Yes, hearing about how people overcome problems is one way of safely learning about the world, enabling us to vicariously experience new things in a safe and predictable way. Emotions involve us, a sense of expectation excites us. But the truth is a little different. We don’t invent or interact with stories purely in order for all these things to help us with the so-called ‘real world’; stories are not simply a practical tool, like a set of instructions for a washing machine.
A narrative is a simplified representation of a real or imagined event told to make the event more interesting, realistic and - strangely - more believable. Narratives are economical and coherent, we are told, because we only want to hear about details that seem to lead to a final outcome and because we want to believe that outcomes are the result of a sequence of connected events, but in fact narratives and the way the world work are parallels to each other. It would be closer to the truth to say that there is a system or a pattern which could be called ‘the way things work’ and that this has two branches - one is commonly known as ‘narrative’, while the other is usually called ‘reality’.
It’s not just that we like to hear narratives in a particular order: we like Life in a particular order. Order is the sense of pattern of structure. The same things that work on us in real life work on us in stories: our attention is directed and controlled in narratives by exactly the same forces that are at work in what we would usually try to call the ‘non-story world’ except that that name doesn’t work.
All worlds are ‘story worlds’.
That doesn’t mean that what we are used to calling ‘reality’ is fictional; nor does it mean that what we are used to calling ‘fiction‘ is real. It means that they are both part of the same larger world.
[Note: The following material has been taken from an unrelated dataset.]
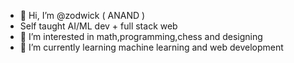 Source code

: - 👋 Hi, I’m @zodwick  ( ANAND )
-  Self taught AI/ML dev + full stack web
- 👀 I’m interested in math,programming,chess and designing
- 🌱 I’m currently learning machine learning and web development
It’s not that we seem unable to stop believing in the idea of a ‘hero’ (i.e. ‘good’) overcoming a ‘villain’ (i.e. ‘evil’), or that we seem to want to think that results always arise from a series of previously connected events, or that we enjoyed hearing them as a child and love the comfort they bring even as adults, or that narratives provide a picture of a safe world in which problems are always resolved in a satisfying way. It’s that all of these things - heroes, villains, events, what we heard in childhood, the satisfaction we get from resolution and so on - play out in front of us every day.
Narratives form a kind of microcosm of reality.